Notre Dame work creeps forward amid lead pollution fears
A total of 39 different businesses are working to secure Notre Dame cathedral in Paris, six months on from a devastating fire in April that melted the building’s spire and roof, amid fears about lead pollution and work at height risks.
The site can currently accommodate a total of 80 workers simultaneously, having been shut down in July this year to improve measures to protect workers and decontaminate people and vehicles entering and exiting the site amid fears about lead pollution. An estimated 300 tonnes of lead melted during the blaze.
The site reopened in August and now a range of professions including scaffolders, glaziers, builders, crane operators, stonemasons, locksmiths, laboratory analysts, security agents and decontamination specialists are working on the site.
The Paris prefecture said it hoped to ramp the number of workers allowed on site at any one time to 240 by January 2020 after installing new decontamination facilities.
It said it faced a constant challenge of balancing the urgency of work to tackle the ever-present risk of collapse of the cathedral with the security of workers.
Two of the main risks identified by French health and safety officials are around the presence of lead and the danger presented by falls from height. Risks from electricity, stone or other materials falling from height, and the presence of different trades all on site at once have also been identified.
In addition to the safety of workers, the authorities are particularly concerned about ensuring that lead doesn’t leave the building site. The Paris prefecture said tests have allowed it to confirm that the site is effectively sealed from the outside in terms of lead pollution, with a range of measures including protective equipment for workers, showers for decontamination, foot baths to ensure lead isn’t carried out of the site by foot. The wheels of vehicles are also washed and workers’ blood lead levels are being checked regularly.
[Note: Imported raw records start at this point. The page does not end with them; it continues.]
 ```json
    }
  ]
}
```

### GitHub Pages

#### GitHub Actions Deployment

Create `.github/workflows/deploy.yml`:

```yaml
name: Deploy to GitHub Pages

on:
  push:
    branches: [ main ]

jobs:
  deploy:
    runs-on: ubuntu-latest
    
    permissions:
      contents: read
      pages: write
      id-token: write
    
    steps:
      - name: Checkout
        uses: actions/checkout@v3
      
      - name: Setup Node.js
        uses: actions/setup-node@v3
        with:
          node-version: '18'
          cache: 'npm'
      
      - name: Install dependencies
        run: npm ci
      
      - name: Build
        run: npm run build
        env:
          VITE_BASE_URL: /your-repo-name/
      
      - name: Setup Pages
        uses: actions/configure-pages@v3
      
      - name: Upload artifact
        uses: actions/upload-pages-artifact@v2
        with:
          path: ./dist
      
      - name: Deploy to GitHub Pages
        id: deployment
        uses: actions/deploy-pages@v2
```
Debris from the fire is being sorted in marquees around the outside of the cathedral in order to stop dust contaminating the air. Some materials may end up being reused by builders or for research purposes and are being stored on the cathedral parvis until they are moved to designated storage areas. Other waste materials may end up being hermetically sealed and sent to specialist waste handlers depending on their level of contamination.
Michel Cadot, prefect of Paris and Aurélien Rousseau, director general of the Île-de-France regional health agency published a range of measures designed to secure the cathedral and protect the public and workers from lead contamination last week. They said: “The prime minister has entrusted the Île-de-France prefecture and the regional health agency to co-ordinate an effort to tackle the risk from lead, revealed in part by the incident at Notre Dame. This dossier, created in close partnership with all stakeholders since the start, will be led by a steering committee that will meet every week.”
After the fire, French president Emmanuel Macron vowed that Notre Dame would be rebuilt within five years but French architects working on the project have warned of huge challenges amid concerns about the building’s stability.